Na forma do artigo 155, II da Constituição Federal, foi atribuída aos Estados e ao Distrito Federal a competência para instituir impostos sobre as “operações relativas à circulação de mercadorias”.

A doutrina destaca que a circulação de mercadorias a que se refere o dispositivo constitucional diz respeito à circulação jurídica, que pressupõe efetivo ato de mercancia, visando a obtenção de lucro e a transferência de titularidade.

Para que se possa falar em fato gerador do ICMS, portanto, é preciso que haja uma efetiva troca de titularidade sobre um bem colocado à mercancia. Isso faz sentido, também, ao considerarmos que o ICMS é um tributo sobre consumo, o que pressupõe a aquisição de um bem pelo consumidor, envolvendo, portanto, uma efetiva alteração do seu titular.

2. A transferência de mercadorias

Na atual realidade brasileira, é comum que as empresas possuam diversos estabelecimentos no país.
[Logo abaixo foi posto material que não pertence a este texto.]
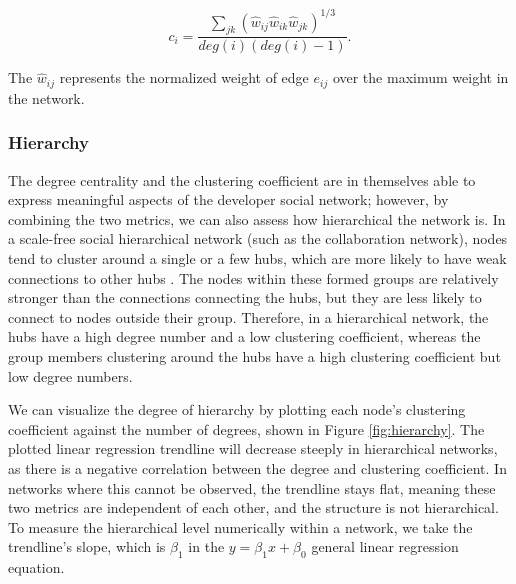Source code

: \[ c_i = \frac{\sum_{jk}(\hat{w}_{ij}\hat{w}_{ik}\hat{w}_{jk})^{1/3}}{deg(i)(deg(i)-1)}. \]

The $\hat{w}_{ij}$ represents the normalized weight of edge $e_{ij}$ over the maximum weight in the network.

\subsubsection{Hierarchy}
\label{sec:hierarchy}

The degree centrality and the clustering coefficient are in themselves able to express meaningful aspects of the developer social network; however, by combining the two metrics, we can also assess how hierarchical the network is. In a scale-free social hierarchical network (such as the collaboration network), nodes tend to cluster around a single or a few hubs, which are more likely to have weak connections to other hubs \cite{ravaszHierarchicalOrganizationComplex2003, joblinEvolutionaryTrendsDeveloper2017}. The nodes within these formed groups are relatively stronger than the connections connecting the hubs, but they are less likely to connect to nodes outside their group. Therefore, in a hierarchical network, the hubs have a high degree number and a low clustering coefficient, whereas the group members clustering around the hubs have a high clustering coefficient but low degree numbers.

We can visualize the degree of hierarchy by plotting each node's clustering coefficient against the number of degrees, shown in Figure \ref{fig:hierarchy}. The plotted linear regression trendline will decrease steeply in hierarchical networks, as there is a negative correlation between the degree and clustering coefficient. In networks where this cannot be observed, the trendline stays flat, meaning these two metrics are independent of each other, and the structure is not hierarchical. To measure the hierarchical level numerically within a network, we take the trendline's slope, which is $\beta_1$ in the $y=\beta_1x + \beta_0$ general linear regression equation.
Essa medida geralmente é necessária por questões logísticas, considerando a extensão do território brasileiro. Não se pode ignorar, também, a existência de estabelecimentos diversos em razão de planejamentos tributários e pela concessão de benefícios fiscais pelos Estados.

Independentemente disso, é comum que haja a necessidade de se transferir e mover insumos, produtos e mercadorias entre os diversos estabelecimentos de uma mesma empresa.

No campo tributário, durante muito tempo se discutiu qual seria a natureza das filiais de uma pessoa jurídica, embora no campo do direito societário e comercial estivesse já bem estabelecido que a filial nada mais é do que uma extensão da matriz. Isto é, parte integrante da mesma pessoa jurídica, para fins fiscais.

Há algum tempo, predominava uma jurisprudência que entendia que as filiais possuiriam autonomia e deveriam ser enxergadas como entes autônomos.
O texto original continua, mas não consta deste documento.